*Exercise requirements:* Restate the lines word for word, from the one containing "Copy the first" through the last line of the entries below, without any other lines.

*Collected data:*
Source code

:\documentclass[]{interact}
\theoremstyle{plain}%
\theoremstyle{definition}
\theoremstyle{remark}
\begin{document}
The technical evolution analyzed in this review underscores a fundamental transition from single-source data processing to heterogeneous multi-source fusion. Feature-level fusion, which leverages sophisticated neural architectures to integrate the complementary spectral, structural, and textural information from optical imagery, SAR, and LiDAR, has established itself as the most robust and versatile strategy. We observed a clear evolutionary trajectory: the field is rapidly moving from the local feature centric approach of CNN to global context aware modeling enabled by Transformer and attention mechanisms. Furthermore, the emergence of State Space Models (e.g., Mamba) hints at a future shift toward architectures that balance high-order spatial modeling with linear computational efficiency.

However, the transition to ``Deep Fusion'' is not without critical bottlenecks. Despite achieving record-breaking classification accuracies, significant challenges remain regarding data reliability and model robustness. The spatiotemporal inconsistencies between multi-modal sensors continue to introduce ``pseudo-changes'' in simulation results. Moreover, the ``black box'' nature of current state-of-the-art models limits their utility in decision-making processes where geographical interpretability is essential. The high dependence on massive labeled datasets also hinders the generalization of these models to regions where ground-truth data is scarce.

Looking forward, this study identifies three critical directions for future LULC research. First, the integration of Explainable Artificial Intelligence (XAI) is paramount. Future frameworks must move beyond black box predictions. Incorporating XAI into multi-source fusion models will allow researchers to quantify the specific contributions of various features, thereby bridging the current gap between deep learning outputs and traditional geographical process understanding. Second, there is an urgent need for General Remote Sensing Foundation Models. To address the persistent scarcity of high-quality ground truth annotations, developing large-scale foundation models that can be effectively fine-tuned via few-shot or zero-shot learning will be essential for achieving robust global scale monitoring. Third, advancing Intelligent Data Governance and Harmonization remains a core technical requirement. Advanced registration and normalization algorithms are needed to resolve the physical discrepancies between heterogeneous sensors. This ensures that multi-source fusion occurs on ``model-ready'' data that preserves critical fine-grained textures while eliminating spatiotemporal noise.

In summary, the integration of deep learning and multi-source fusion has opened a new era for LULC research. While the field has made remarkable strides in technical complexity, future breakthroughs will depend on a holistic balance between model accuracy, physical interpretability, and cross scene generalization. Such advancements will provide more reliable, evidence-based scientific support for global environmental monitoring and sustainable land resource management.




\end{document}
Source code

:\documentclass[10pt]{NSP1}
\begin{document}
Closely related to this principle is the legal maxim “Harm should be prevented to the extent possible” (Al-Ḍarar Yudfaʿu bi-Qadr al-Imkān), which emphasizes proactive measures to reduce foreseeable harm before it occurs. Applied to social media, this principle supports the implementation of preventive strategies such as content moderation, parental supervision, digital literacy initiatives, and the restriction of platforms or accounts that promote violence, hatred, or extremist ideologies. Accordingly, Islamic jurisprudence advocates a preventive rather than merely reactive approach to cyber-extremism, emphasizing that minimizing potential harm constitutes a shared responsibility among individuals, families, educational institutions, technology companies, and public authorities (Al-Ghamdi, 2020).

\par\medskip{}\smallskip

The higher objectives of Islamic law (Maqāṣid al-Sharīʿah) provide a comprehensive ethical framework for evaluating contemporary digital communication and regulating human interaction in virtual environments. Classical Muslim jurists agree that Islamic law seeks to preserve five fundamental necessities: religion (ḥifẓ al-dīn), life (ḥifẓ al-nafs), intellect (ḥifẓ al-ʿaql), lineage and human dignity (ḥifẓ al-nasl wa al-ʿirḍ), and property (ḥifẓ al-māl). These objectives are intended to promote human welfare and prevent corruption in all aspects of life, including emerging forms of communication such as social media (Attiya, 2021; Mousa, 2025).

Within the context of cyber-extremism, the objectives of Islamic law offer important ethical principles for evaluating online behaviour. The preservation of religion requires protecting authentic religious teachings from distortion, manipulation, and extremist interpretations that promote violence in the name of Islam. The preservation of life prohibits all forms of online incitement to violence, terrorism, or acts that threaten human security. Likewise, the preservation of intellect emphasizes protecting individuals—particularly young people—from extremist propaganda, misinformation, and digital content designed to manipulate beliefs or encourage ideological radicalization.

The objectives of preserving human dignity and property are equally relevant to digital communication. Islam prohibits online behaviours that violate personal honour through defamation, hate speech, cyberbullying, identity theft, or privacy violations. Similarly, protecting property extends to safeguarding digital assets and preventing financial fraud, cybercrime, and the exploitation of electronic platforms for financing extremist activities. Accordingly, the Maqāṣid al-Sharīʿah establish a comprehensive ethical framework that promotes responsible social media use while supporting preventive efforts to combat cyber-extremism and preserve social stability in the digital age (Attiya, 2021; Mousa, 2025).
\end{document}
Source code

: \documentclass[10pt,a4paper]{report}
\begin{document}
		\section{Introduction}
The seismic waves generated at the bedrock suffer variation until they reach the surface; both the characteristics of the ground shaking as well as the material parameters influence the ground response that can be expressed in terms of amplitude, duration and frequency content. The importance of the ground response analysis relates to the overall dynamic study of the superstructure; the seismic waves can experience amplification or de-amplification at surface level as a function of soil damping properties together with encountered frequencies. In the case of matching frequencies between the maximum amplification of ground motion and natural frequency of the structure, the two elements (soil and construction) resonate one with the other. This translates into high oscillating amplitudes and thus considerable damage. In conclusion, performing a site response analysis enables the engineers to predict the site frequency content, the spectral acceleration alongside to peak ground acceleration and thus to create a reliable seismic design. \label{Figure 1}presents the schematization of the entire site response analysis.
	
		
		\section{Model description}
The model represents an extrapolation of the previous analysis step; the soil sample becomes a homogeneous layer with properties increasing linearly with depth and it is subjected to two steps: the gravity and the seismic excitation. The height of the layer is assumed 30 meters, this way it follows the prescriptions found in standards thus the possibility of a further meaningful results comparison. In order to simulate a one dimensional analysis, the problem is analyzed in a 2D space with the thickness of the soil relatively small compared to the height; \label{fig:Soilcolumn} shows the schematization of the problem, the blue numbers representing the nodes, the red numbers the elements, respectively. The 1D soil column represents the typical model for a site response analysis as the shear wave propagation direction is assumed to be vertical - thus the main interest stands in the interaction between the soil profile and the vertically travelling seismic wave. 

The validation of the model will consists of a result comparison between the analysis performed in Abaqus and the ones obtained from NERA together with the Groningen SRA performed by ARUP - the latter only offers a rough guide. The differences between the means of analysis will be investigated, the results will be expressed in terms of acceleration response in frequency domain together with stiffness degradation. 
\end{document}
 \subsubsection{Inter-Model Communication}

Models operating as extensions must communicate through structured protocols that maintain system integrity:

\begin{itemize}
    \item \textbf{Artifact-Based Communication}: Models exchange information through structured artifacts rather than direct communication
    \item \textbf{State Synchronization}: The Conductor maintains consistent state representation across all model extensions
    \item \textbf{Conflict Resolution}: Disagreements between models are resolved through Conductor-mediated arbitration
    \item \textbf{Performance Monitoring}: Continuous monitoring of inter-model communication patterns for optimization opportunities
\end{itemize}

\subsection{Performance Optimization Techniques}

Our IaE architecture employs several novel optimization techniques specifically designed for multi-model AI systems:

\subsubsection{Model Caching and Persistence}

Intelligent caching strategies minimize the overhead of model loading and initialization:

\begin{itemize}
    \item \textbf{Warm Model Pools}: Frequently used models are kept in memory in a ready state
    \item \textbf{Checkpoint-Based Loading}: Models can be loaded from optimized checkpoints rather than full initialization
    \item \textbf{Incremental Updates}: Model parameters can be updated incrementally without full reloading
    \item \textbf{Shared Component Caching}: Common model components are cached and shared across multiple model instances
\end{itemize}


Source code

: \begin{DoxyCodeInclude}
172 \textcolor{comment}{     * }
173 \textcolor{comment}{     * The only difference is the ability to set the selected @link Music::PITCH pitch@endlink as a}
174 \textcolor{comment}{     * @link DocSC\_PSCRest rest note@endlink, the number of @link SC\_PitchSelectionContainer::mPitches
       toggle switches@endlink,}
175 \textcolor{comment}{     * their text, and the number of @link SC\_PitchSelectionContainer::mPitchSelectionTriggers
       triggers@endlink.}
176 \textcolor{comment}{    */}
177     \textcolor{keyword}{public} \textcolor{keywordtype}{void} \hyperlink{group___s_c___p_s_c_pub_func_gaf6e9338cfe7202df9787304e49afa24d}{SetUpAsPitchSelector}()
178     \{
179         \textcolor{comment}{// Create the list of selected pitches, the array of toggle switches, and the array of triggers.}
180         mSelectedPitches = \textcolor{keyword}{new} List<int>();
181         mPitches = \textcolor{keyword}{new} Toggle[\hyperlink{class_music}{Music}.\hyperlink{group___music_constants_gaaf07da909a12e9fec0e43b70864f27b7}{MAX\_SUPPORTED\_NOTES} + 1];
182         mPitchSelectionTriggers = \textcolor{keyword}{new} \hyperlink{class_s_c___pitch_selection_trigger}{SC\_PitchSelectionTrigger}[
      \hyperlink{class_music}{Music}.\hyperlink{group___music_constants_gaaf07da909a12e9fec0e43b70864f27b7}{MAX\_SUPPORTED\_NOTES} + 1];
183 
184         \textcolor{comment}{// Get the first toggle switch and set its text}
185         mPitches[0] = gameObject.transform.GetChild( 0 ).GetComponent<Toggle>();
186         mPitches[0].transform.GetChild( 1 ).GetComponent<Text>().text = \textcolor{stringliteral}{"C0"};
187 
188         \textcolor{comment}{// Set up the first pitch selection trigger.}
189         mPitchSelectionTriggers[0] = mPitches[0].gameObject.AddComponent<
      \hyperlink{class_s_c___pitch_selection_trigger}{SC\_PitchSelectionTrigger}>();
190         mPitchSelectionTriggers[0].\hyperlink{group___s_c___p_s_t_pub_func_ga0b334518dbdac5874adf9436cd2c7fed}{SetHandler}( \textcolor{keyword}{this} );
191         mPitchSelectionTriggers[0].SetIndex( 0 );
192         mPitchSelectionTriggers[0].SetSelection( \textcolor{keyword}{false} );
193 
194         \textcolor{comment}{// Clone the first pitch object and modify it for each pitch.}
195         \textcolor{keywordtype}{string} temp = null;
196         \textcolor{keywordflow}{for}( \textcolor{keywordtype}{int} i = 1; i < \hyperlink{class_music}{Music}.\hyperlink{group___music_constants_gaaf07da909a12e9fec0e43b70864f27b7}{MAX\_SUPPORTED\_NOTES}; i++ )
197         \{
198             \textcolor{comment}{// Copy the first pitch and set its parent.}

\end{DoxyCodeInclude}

*Worked solution:*
198             \textcolor{comment}{// Copy the first pitch and set its parent.}

\end{DoxyCodeInclude}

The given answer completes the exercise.